Lee went in and shadowed a class at the middle school, where she said she convinced herself to at least give it a try. Almost two months into the school year, Lee, who is teaching seventh grade English, said things have been going well.

“I don’t think I realized how much I loved education until I was put into this role where I really had to care about other people’s education and not just my own,” Lee said.



Lee is one of 19 teachers in Northwest Colorado this fall who didn’t go to school for education but are using their degrees to step into the classroom at a time when there’s a teacher shortage locally and across the state. Since 2016, 50 teachers have completed the alternative teacher licensure program through the Northwest Board of Cooperative Educational Services.

The Steamboat Springs School District has three teachers going through the program this year. Two more teach in the Hayden School District, with nine more in Moffat County.
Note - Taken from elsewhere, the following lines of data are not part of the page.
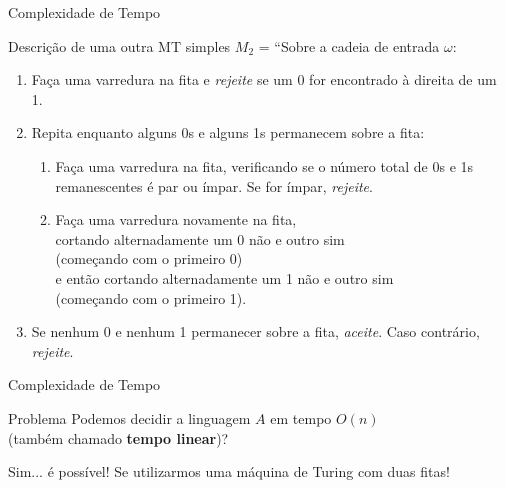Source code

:\documentclass[xcolor=dvipsnames,table]{beamer}
\begin{document}
	\begin{frame}[shrink]{Complexidade de Tempo}
		\begin{block}{Descrição de uma outra MT simples}
			$M_2$ = ``Sobre a cadeia de entrada $\omega$:
			\begin{enumerate}
				\item Faça uma varredura na fita e {\it rejeite} se um 0 for encontrado à direita de um 1.
				\item Repita enquanto alguns 0s e alguns 1s permanecem sobre a fita:
				\begin{enumerate}
					\item Faça uma varredura na fita, verificando se o número total de 0s e 1s remanescentes é par ou ímpar. Se for ímpar, {\it rejeite}.
					\item Faça uma varredura novamente na fita, \\cortando alternadamente um 0 não e outro sim \\(começando com o primeiro 0) \\e então cortando alternadamente um 1 não e outro sim \\(começando com o primeiro 1).
				\end{enumerate}
				\item Se nenhum 0 e nenhum 1 permanecer sobre a fita, {\it aceite}. Caso contrário, {\it rejeite}.
			\end{enumerate}
		\end{block}
	\end{frame}
	
	\begin{frame}{Complexidade de Tempo}
		\begin{block}{Problema}
			Podemos decidir a linguagem $A$ em tempo $O(n)$ \\(também chamado {\bf tempo linear})?
		\end{block} \pause
		\begin{exampleblock}{Sim... é possível!}
			Se utilizarmos uma máquina de Turing com duas fitas!
		\end{exampleblock}
	\end{frame}
	
\end{document}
In all, the 19 is nearly double the number of teachers in the program last year.

“There is a critical teacher shortage across all of Colorado, but especially here in the rural Northwest,” said Maggie Bruski, who runs the program for Northwest BOCES. “It is designed to help districts feeling the effects of teacher shortage to hire individuals who have … a bachelor’s degree.”

Typically, a teacher would go to school for several years and go through student teaching before seeking out a job. But the alternative license program, overseen by the State Board of Education and the Colorado Department of Education, allows someone with a bachelor’s degree who can prove competence in a particular subject — exams or credit hours — to start teaching right away.

“If an individual has a bachelor’s degree in engineering, a science field, they might be qualified and could apply for a teaching position at a high school teaching science,” Bruski said.

For people who maybe have a degree but struggle to find a job that would utilize it, Bruski wants them to consider the program.

“This is an option that they could help out our local school districts by becoming a teacher,” Bruski said.

Assuming someone has a degree and has enough relevant credits or passes a proficiency exam, the next step is to apply for a teaching position. Once hired, they can officially join the program, which costs about $4,400 and takes the whole school year. In addition to their teaching duties, candidates take 225 hours of further training through the year.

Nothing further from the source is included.